After reading through some of the forums here, and building on a few examples from others, I have put together a modified version of the LPD8806 library that uses the native hardware SPI on an Arduino board to significantly increase the write speed to the strip.
I have tested the code on an Arduino Uno (16MHz), with a full five-meter strip of 160 LEDs. At this size, the original software emulation took around 200ms to update all 160 LEDs. This gave me a refresh rate of only 5fps.
This very helpful post explains how to modify the write8() function to use direct port access, which is big improvement. This got me up to 25fps at 160 LEDs, but I still needed something faster.

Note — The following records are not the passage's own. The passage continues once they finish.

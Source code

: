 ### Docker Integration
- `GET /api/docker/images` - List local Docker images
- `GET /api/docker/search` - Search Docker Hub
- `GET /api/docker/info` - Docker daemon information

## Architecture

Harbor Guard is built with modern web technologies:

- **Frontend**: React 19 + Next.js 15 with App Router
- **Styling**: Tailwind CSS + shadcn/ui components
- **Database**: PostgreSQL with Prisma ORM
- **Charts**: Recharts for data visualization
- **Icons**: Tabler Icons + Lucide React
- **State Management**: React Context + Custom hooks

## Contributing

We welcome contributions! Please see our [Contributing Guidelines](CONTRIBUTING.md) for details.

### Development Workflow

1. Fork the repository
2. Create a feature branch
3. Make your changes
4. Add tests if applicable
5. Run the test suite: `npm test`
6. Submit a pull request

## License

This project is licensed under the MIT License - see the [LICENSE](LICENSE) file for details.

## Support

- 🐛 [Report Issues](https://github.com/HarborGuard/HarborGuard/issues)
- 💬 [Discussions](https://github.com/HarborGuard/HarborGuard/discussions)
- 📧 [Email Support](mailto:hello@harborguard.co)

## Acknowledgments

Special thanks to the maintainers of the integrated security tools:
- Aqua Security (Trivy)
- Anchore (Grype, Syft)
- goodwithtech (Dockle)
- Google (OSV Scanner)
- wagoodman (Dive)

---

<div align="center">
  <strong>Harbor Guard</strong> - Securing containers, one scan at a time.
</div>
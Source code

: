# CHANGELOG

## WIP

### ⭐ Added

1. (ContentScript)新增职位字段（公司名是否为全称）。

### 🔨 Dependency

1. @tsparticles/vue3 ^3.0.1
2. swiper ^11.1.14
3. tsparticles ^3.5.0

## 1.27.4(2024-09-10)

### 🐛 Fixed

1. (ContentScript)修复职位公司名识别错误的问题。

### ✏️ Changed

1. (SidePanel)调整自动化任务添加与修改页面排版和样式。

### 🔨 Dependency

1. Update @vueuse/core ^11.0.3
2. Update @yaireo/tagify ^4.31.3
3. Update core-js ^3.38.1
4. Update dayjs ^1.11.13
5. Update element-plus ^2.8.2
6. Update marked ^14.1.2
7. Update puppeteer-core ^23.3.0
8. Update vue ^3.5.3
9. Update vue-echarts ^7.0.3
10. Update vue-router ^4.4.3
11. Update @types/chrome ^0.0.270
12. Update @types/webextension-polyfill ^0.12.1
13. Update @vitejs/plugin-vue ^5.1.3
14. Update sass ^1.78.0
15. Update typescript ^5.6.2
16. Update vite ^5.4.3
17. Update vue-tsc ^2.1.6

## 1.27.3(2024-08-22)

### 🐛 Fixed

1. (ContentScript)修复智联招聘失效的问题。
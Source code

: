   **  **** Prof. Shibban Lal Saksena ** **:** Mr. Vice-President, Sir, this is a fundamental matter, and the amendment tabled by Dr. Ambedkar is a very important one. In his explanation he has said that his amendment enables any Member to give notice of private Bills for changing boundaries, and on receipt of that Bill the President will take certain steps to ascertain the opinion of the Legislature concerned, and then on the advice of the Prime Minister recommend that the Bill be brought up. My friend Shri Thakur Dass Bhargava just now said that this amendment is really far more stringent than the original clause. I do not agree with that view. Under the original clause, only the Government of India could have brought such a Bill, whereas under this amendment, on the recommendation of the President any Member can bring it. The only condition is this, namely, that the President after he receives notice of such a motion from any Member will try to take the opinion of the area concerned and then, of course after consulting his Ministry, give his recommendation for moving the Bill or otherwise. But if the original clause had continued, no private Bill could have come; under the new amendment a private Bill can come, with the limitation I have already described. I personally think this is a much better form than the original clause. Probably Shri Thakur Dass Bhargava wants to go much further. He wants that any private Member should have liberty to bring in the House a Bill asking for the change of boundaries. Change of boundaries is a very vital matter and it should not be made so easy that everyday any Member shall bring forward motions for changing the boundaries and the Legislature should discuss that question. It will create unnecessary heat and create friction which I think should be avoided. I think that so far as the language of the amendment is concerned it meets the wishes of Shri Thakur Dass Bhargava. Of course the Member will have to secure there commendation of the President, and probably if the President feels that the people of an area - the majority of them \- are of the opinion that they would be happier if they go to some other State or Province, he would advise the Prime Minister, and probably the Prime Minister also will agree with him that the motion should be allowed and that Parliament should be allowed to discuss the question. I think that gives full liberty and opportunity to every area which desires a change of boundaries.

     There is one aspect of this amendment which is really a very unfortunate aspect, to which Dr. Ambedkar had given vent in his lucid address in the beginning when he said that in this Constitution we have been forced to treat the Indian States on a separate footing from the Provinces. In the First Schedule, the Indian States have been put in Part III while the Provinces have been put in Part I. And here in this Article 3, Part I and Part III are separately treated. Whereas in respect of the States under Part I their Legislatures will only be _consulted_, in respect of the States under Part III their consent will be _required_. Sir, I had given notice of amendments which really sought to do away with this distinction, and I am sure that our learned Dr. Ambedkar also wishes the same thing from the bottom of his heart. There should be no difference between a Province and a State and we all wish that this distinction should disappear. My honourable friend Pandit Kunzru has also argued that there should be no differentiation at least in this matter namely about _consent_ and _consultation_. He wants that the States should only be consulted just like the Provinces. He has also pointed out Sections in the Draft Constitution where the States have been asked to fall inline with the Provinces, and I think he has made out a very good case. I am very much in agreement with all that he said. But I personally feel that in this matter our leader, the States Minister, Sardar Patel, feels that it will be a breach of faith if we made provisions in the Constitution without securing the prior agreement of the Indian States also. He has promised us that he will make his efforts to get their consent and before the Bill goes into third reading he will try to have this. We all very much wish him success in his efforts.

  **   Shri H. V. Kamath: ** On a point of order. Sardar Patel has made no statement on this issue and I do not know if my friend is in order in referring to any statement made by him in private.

http://forums.adafruit.com/viewtopic.php?f=47&t=22929Using the SPI bus directly, I am able to achieve refresh rates of up to 167fps (around 37us per pixel). It's actually fast enough that the amount of calculation you do between the show() calls can affect the framerate. For example, the sample functions colorChase() or colorWipe() -- which only modify two pixels each time -- run at up to 167fps with no delay specified. If you modify all of the pixels every time, the refresh rate drops to around 140fps. If you perform other calculations -- such as the sample rainbowCycle() function -- the frame rate drops to around 85 fps.
Again... all of these tests were done on a strip of 160 LEDs. If you are only running one meter (32 LEDs), you could theoretically get even higher speeds.
Any feedback or comments are appreciated. This is my first attempt at writing and publishing low-level code, but hopefully I have given credit to the original authors where it is due.